The world was spinning.
She opened her eyes again, realizing that she had clutched him. He smelled wonderfully of aftershave and masculinity. She closed her eyes again, letting her head fall to his chest.
“Please, Jennifer, for real, don’t fight me on this.”
She looked up at him, knowing that she was smiling ridiculously, but unable to stop herself. “Fight a studly hunk like you, Conar? I wouldn’t dream of it.”
“A studly hunk?”
“I didn’t make up the phrase. The other girls did.”
“The other girls?”
“Kelly, I think. Maybe Serena.”
“At least someone appreciates me.”
“They don’t know you.”
“Oh? And you do?”
“They don’t live with you.”
“Neither do you. Not really. I mean, not enough to know if I leave the toilet seat up, run around the house scratching my groin, or insist on total possession of the remote control.”
Her smile deepened. He was moving along up the stairs, nearing her room. Her head was spinning very badly, and she groaned. “I couldn’t fight you if I wanted to. I don’t think that I could walk up the stairs.”
“Don’t you dare be sick on me.”
“I’m not going to be sick.”
“Such an exquisite beauty would never be sick.”
“Are you making fun of me?”
“Never. The words are Liam’s, not mine.”
“Oh,” she murmured, silent for a minute. “Conar?”
“What?”
“I am going to be sick.”
He swore and moved faster, pushing her door open with a foot, propelling her toward the bathroom. She wavered on her feet, then steadied. He meant to hold her, but that would be far too much humiliation.
“Let me help you. You’ll crack your head wide open.”
“No.”
She managed to push him back out of the bathroom. Her stomach rumbled, and she made it neatly to the toilet.
Amazingly, she felt better. Much, much better. She drenched her face in cold water again and again. Rinsed out her mouth, brushed her teeth.
“Jennifer!”
He was tapping on the door.
She leaned against it. “I’m all right, Conar. I … thank you,” she said primly. “Thank you very much. I’m going to take a shower now.”
She leaned against the door another moment, humiliated, breathing deeply. She felt better—but still horrible. Maybe a shower would help.
She stripped down, stepped beneath the water. She needed to take something for her headache. Maybe that would help the hangover she was bound to suffer in the morning. She shook her head beneath the spray. She hadn’t done anything so wretched since she’d been eighteen.
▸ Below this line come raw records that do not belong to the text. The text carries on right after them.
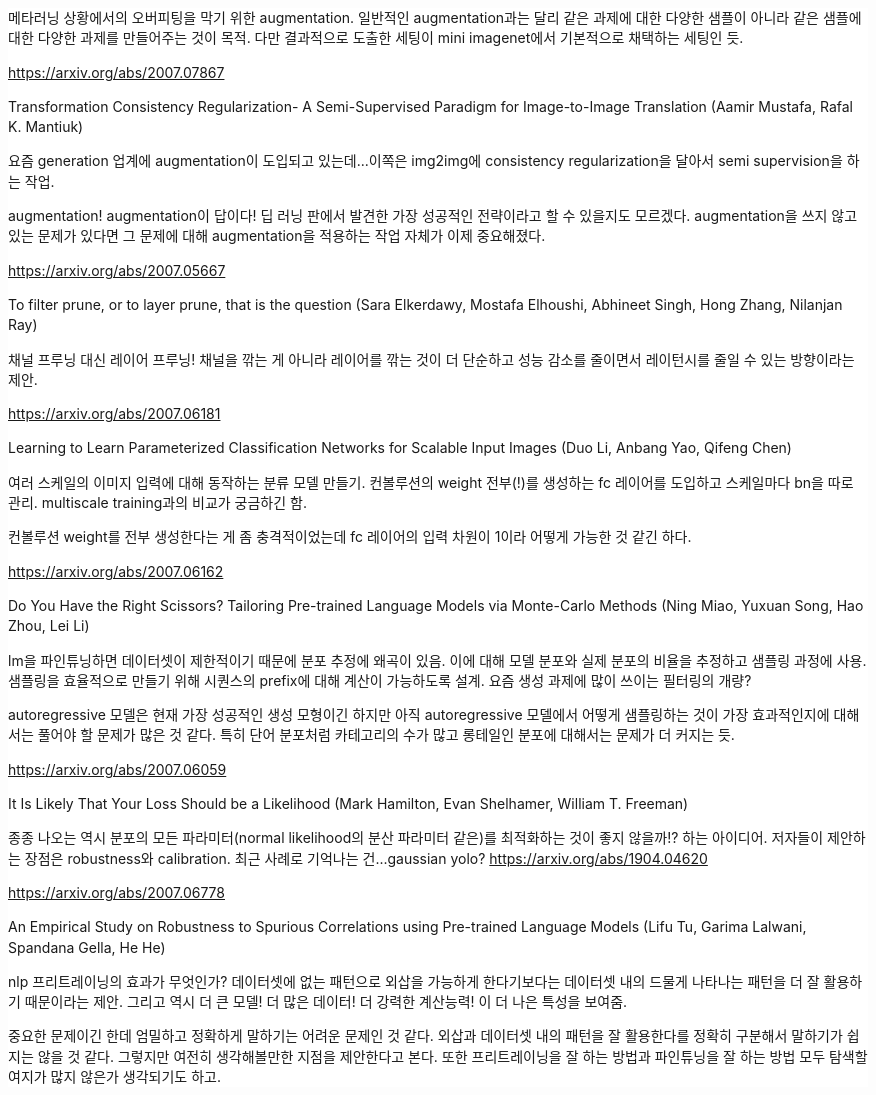 메타러닝 상황에서의 오버피팅을 막기 위한 augmentation. 일반적인 augmentation과는 달리 같은 과제에 대한 다양한 샘플이 아니라 같은 샘플에 대한 다양한 과제를 만들어주는 것이 목적. 다만 결과적으로 도출한 세팅이 mini imagenet에서 기본적으로 채택하는 세팅인 듯.

https://arxiv.org/abs/2007.07867

Transformation Consistency Regularization- A Semi-Supervised Paradigm for Image-to-Image Translation (Aamir Mustafa, Rafal K. Mantiuk)

요즘 generation 업계에 augmentation이 도입되고 있는데...이쪽은 img2img에 consistency regularization을 달아서 semi supervision을 하는 작업.



augmentation! augmentation이 답이다! 딥 러닝 판에서 발견한 가장 성공적인 전략이라고 할 수 있을지도 모르겠다. augmentation을 쓰지 않고 있는 문제가 있다면 그 문제에 대해 augmentation을 적용하는 작업 자체가 이제 중요해졌다.

https://arxiv.org/abs/2007.05667

To filter prune, or to layer prune, that is the question (Sara Elkerdawy, Mostafa Elhoushi, Abhineet Singh, Hong Zhang, Nilanjan Ray)

채널 프루닝 대신 레이어 프루닝! 채널을 깎는 게 아니라 레이어를 깎는 것이 더 단순하고 성능 감소를 줄이면서 레이턴시를 줄일 수 있는 방향이라는 제안.

https://arxiv.org/abs/2007.06181

Learning to Learn Parameterized Classification Networks for Scalable Input Images (Duo Li, Anbang Yao, Qifeng Chen)

여러 스케일의 이미지 입력에 대해 동작하는 분류 모델 만들기. 컨볼루션의 weight 전부(!)를 생성하는 fc 레이어를 도입하고 스케일마다 bn을 따로 관리. multiscale training과의 비교가 궁금하긴 함.

컨볼루션 weight를 전부 생성한다는 게 좀 충격적이었는데 fc 레이어의 입력 차원이 1이라 어떻게 가능한 것 같긴 하다.

https://arxiv.org/abs/2007.06162

Do You Have the Right Scissors? Tailoring Pre-trained Language Models via Monte-Carlo Methods (Ning Miao, Yuxuan Song, Hao Zhou, Lei Li)

lm을 파인튜닝하면 데이터셋이 제한적이기 때문에 분포 추정에 왜곡이 있음. 이에 대해 모델 분포와 실제 분포의 비율을 추정하고 샘플링 과정에 사용. 샘플링을 효율적으로 만들기 위해 시퀀스의 prefix에 대해 계산이 가능하도록 설계. 요즘 생성 과제에 많이 쓰이는 필터링의 개량?

autoregressive 모델은 현재 가장 성공적인 생성 모형이긴 하지만 아직 autoregressive 모델에서 어떻게 샘플링하는 것이 가장 효과적인지에 대해서는 풀어야 할 문제가 많은 것 같다. 특히 단어 분포처럼 카테고리의 수가 많고 롱테일인 분포에 대해서는 문제가 더 커지는 듯.

https://arxiv.org/abs/2007.06059

It Is Likely That Your Loss Should be a Likelihood (Mark Hamilton, Evan Shelhamer, William T. Freeman)

종종 나오는 역시 분포의 모든 파라미터(normal likelihood의 분산 파라미터 같은)를 최적화하는 것이 좋지 않을까!? 하는 아이디어. 저자들이 제안하는 장점은 robustness와 calibration. 최근 사례로 기억나는 건...gaussian yolo? https://arxiv.org/abs/1904.04620 

https://arxiv.org/abs/2007.06778

An Empirical Study on Robustness to Spurious Correlations using Pre-trained Language Models (Lifu Tu, Garima Lalwani, Spandana Gella, He He)

nlp 프리트레이닝의 효과가 무엇인가? 데이터셋에 없는 패턴으로 외삽을 가능하게 한다기보다는 데이터셋 내의 드물게 나타나는 패턴을 더 잘 활용하기 때문이라는 제안. 그리고 역시 더 큰 모델! 더 많은 데이터! 더 강력한 계산능력! 이 더 나은 특성을 보여줌.

중요한 문제이긴 한데 엄밀하고 정확하게 말하기는 어려운 문제인 것 같다. 외삽과 데이터셋 내의 패턴을 잘 활용한다를 정확히 구분해서 말하기가 쉽지는 않을 것 같다. 그렇지만 여전히 생각해볼만한 지점을 제안한다고 본다. 또한 프리트레이닝을 잘 하는 방법과 파인튜닝을 잘 하는 방법 모두 탐색할 여지가 많지 않은가 생각되기도 하고.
Finally, she turned off the water and stepped carefully from the shower stall—very precise with her every movement. Hair and body wrapped in two towels, she leaned against the door again to steady herself, then stepped out.
She stopped short.
Conar was standing by the window, looking out on the patio and the cliffs to the canyon below.
“Conar, is there something …”
“No,” he said, turning toward her.
“Then, um, why are you still here?”
He lowered his dark head for a moment, and she saw the small smile that curved his lips. He looked at her again. “If I heard you fall in the shower, I intended to rush in before you could drown.”
“I’m all right.”
He nodded, still watching her. Then he walked over to her. She was surprised by the way her heart started to thud as he did so. Blood seemed to curl and boil within her. She hated herself. She was aroused, just watching him walk, wanting to feel his hands … everywhere. She was tempted to drop the towel, curl against him. Chemistry. Too much to drink. Too much time alone, no life except the working and the worrying …
He put his hands on her bare shoulders. Her flesh burned. Great hands. Very large. Long fingers. Her eyes dropped to them. He lifted her chin. His eyes were steady and serious. “Let me be in on this, all right? I don’t want to take anything away. I just want to help.”
She couldn’t breathe. Her heart was pounding way too hard. Could he hear it? How embarrassing.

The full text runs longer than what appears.